The president’s actions on trade have left the Fed in a tough spot. Growth remains above its longer-run trend and the job market is strong, which would argue against rate cuts. Plus, trade disputes could be resolved quickly, removing a major obstacle to continued expansion. But inflation is already low, and if a global slowdown drags on the United States economy, Fed rates are still historically low — which could argue for quick, decisive action, since the central bank’s recession-fighting ammunition is limited.
Mr. Trump himself has been pushing the Fed to cut rates, even contrasting the central bank with China’s.
“China is adding great stimulus to its economy while at the same time keeping interest rates low. Our Federal Reserve has incessantly lifted interest rates, even though inflation is very low, and instituted a very big dose of quantitative tightening,” Mr. Trump said in a tweet on April 30. He said that the economy would go up like a “rocket” if the central bank cut rates.
That also raises an optical problem for the central bank, which is independent of the White House. A move to cut rates could look political, even if it arose from a change in the economic landscape. Officials have reiterated time and again that they will make policy decisions based on the economic outlook, and that politics will not influence them in either direction.
After the Fed raised rates nine times since 2015, investors late last year began to grow concerned that monetary policy might be too tight, potentially risking the start of a recession. That helped send stock markets sharply lower, with the S&P 500 losing nearly 14 percent in the last three months of 2018.

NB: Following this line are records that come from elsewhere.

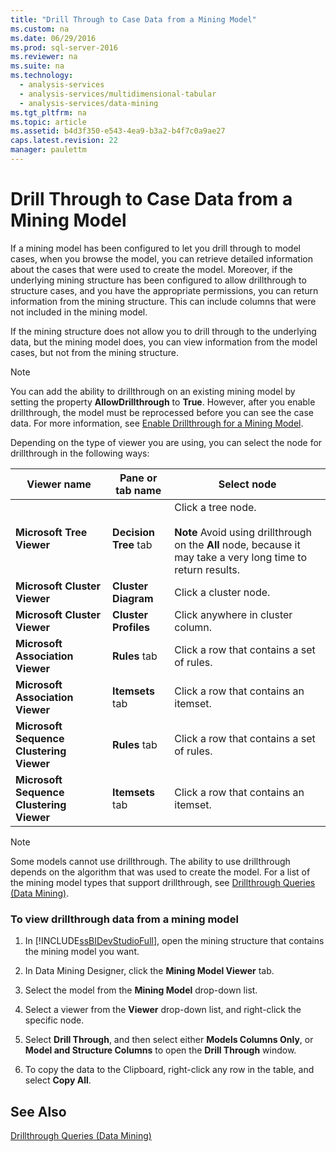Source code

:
 ```yaml
---
title: "Drill Through to Case Data from a Mining Model"
ms.custom: na
ms.date: 06/29/2016
ms.prod: sql-server-2016
ms.reviewer: na
ms.suite: na
ms.technology: 
  - analysis-services
  - analysis-services/multidimensional-tabular
  - analysis-services/data-mining
ms.tgt_pltfrm: na
ms.topic: article
ms.assetid: b4d3f350-e543-4ea9-b3a2-b4f7c0a9ae27
caps.latest.revision: 22
manager: paulettm
---
```

# Drill Through to Case Data from a Mining Model
If a mining model has been configured to let you drill through to model cases, when you browse the model, you can retrieve detailed information about the cases that were used to create the model. Moreover, if the underlying mining structure has been configured to allow drillthrough to structure cases, and you have the appropriate permissions, you can return information from the mining structure. This can include columns that were not included in the mining model.  
  
 If the mining structure does not allow you to drill through to the underlying data, but the mining model does, you can view information from the model cases, but not from the mining structure.  
  
> [!NOTE]  
>  You can add the ability to drillthrough on an existing mining model by setting the property **AllowDrillthrough** to **True**. However, after you enable drillthrough, the model must be reprocessed before you can see the case data. For more information, see [Enable Drillthrough for a Mining Model](../../Topics/TopicNameContainA/Enable-Drillthrough-for-a-Mining-Model.md).  
  
 Depending on the type of viewer you are using, you can select the node for drillthrough in the following ways:  
  
|Viewer name|Pane or tab name|Select node|  
|-----------------|----------------------|-----------------|  
|**Microsoft Tree Viewer**|**Decision Tree** tab|Click a tree node.<br /><br /> **Note** Avoid using drillthrough on the **All** node, because it may take a very long time to return results.|  
|**Microsoft Cluster Viewer**|**Cluster Diagram**|Click a cluster node.|  
|**Microsoft Cluster Viewer**|**Cluster Profiles**|Click anywhere in cluster column.|  
|**Microsoft Association Viewer**|**Rules** tab|Click a row that contains a set of rules.|  
|**Microsoft Association Viewer**|**Itemsets** tab|Click a row that contains an itemset.|  
|**Microsoft Sequence Clustering Viewer**|**Rules** tab|Click a row that contains a set of rules.|  
|**Microsoft Sequence Clustering Viewer**|**Itemsets** tab|Click a row that contains an itemset.|  
  
> [!NOTE]  
>  Some models cannot use drillthrough. The ability to use drillthrough depends on the algorithm that was used to create the model. For a list of the mining model types that support drillthrough, see [Drillthrough Queries (Data Mining)](../../Topics/TopicNameNotContainA/Drillthrough-Queries--Data-Mining-.md).  
  
### To view drillthrough data from a mining model  
  
1.  In [!INCLUDE[ssBIDevStudioFull](../../Topics/TopicNameContainA/includes/ssBIDevStudioFull_md.md)], open the mining structure that contains the mining model you want.  
  
2.  In Data Mining Designer, click the **Mining Model Viewer** tab.  
  
3.  Select the model from the **Mining Model** drop-down list.  
  
4.  Select a viewer from the **Viewer** drop-down list, and right-click the specific node.  
  
5.  Select **Drill Through**, and then select either **Models Columns Only**, or **Model and Structure Columns** to open the **Drill Through** window.  
  
6.  To copy the data to the Clipboard, right-click any row in the table, and select **Copy All**.  
  
## See Also  
 [Drillthrough Queries (Data Mining)](../../Topics/TopicNameNotContainA/Drillthrough-Queries--Data-Mining-.md)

Then, in early January, the central bank abruptly shifted its tone away from previous plans to continue lifting interest rates this year, and instead emphasized that it would remain patient, flexible and attuned to signals being sent by financial markets.
Some analysts question whether fresh Fed cuts would stimulate a similar reaction now. A decade into an economic expansion, lower interest rates might not measurably improve the outlook for corporate profits, the economy or the stock market, they say.